Ginger y Merrylegs habían sido trasladados al otro establo para que yo pudiera estar tranquilo, pues la fiebre me hacía muy sensible al ruido; cualquier pequeño sonido me parecía muy fuerte, y podía distinguir los pasos de todos yendo y viniendo de la casa. Sabía todo lo que ocurría. Una noche John tuvo que darme una poción; Thomas Green entró para ayudarlo. Después de que la tomé y John me acomodó lo mejor que pudo, dijo que se quedaría media hora para ver cómo me caía la medicina. Thomas dijo que se quedaría con él, así que fueron y se sentaron en un banco que habían llevado al establo de Merrylegs, y dejaron la linterna a sus pies para que la luz no me molestara.

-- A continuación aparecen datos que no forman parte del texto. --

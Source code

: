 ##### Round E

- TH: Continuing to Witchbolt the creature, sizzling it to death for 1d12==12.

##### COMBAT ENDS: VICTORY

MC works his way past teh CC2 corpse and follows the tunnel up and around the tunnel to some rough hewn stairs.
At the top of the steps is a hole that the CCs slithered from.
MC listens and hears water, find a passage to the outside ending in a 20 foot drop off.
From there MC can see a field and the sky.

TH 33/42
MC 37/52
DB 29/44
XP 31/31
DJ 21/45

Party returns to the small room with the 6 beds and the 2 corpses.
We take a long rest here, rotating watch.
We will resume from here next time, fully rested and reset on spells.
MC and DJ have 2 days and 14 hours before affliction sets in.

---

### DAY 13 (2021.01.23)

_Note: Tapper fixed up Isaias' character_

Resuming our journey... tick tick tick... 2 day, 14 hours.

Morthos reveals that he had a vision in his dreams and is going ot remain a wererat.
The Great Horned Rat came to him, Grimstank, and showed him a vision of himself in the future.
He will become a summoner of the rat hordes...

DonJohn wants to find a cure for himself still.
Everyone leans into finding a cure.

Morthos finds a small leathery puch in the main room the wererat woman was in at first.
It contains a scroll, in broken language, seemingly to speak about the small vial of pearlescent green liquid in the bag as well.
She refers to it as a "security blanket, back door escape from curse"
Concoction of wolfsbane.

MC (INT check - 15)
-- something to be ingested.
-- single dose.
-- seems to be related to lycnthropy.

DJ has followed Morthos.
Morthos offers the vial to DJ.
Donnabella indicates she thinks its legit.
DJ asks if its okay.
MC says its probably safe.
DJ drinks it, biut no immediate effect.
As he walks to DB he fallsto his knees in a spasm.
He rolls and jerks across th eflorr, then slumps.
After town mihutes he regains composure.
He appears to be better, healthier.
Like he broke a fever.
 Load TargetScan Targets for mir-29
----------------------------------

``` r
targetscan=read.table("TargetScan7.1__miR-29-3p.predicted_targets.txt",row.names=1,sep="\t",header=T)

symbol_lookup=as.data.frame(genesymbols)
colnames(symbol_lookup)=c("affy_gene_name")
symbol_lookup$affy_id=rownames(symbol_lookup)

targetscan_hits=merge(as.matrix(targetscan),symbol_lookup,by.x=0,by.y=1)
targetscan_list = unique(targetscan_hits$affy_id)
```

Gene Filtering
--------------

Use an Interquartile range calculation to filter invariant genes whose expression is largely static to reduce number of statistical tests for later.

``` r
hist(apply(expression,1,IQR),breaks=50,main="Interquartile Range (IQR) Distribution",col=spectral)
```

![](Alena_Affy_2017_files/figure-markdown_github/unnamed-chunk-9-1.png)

Por un rato ambos hombres permanecieron en silencio, y luego Tom Green dijo en voz baja:
—Quisiera, John, que le dijeras una palabra amable a Joe. El chico está completamente deshecho; no puede comer ni sonreír. Dice que sabe que todo fue culpa suya, aunque está seguro de que hizo lo mejor que pudo, y dice que si Bella muere nadie volverá a hablarle. Me parte el corazón oírlo. Creo que podrías decirle algo; no es un mal muchacho.
Tras una breve pausa, John dijo lentamente: —No debes ser demasiado duro conmigo, Tom. Sé que no tuvo mala intención, nunca dije que la tuviera; sé que no es un mal muchacho. Pero verás, yo también estoy dolido; ese caballo es el orgullo de mi corazón, sin contar que es el favorito del amo y la señora; y pensar que su vida puede perderse de esta manera es más de lo que puedo soportar. Pero si crees que soy duro con el chico, intentaré decirle algo bueno mañana; es decir, si Bella está mejor.
—Bueno, John, gracias. Sabía que no querías ser demasiado severo, y me alegra que veas que solo fue por ignorancia.
La voz de John casi me sobresaltó cuando respondió:
—¿Solo ignorancia? ¡Solo ignorancia! ¿Cómo puedes hablar de solo ignorancia? ¿No sabes que es lo peor del mundo, después de la maldad?—y cuál de las dos causa más daño, solo el cielo lo sabe. Si la gente puede decir: '¡Oh! No lo sabía, no quise hacer daño', creen que todo está bien. Supongo que Martha Mulwash no quiso matar a ese bebé cuando le dio Dalby y jarabes calmantes; pero lo mató, y fue juzgada por homicidio involuntario.
—Y bien merecido —dijo Tom—. Una mujer no debería encargarse de cuidar a un niño pequeño sin saber qué es bueno y qué es malo para él.
—Bill Starkey —continuó John— no quiso asustar a su hermano hasta provocarle ataques cuando se disfrazó de fantasma y corrió tras él a la luz de la luna; pero lo hizo; y ese chico tan alegre y apuesto, que podría haber sido el orgullo de cualquier madre, ahora no es más que un idiota, y nunca dejará de serlo, aunque viva hasta los ochenta años. Tú mismo estabas muy afectado, Tom, hace dos semanas, cuando esas señoritas dejaron la puerta de tu invernadero abierta, con un viento helado del este entrando de lleno; dijiste que mató a muchas de tus plantas.
—¡A muchas! —dijo Tom—; no quedó ni uno solo de los esquejes tiernos sin dañarse. Tendré que empezar de nuevo, y lo peor es que no sé dónde conseguir nuevos. Casi me volví loco cuando entré y vi lo que habían hecho.
—Y sin embargo —dijo John—, estoy seguro de que las señoritas no lo hicieron con mala intención; fue solo ignorancia.
No escuché más de esa conversación, pues la medicina hizo efecto y me hizo dormir, y por la mañana me sentí mucho mejor; pero a menudo recordaba las palabras de John cuando llegué a conocer más del mundo.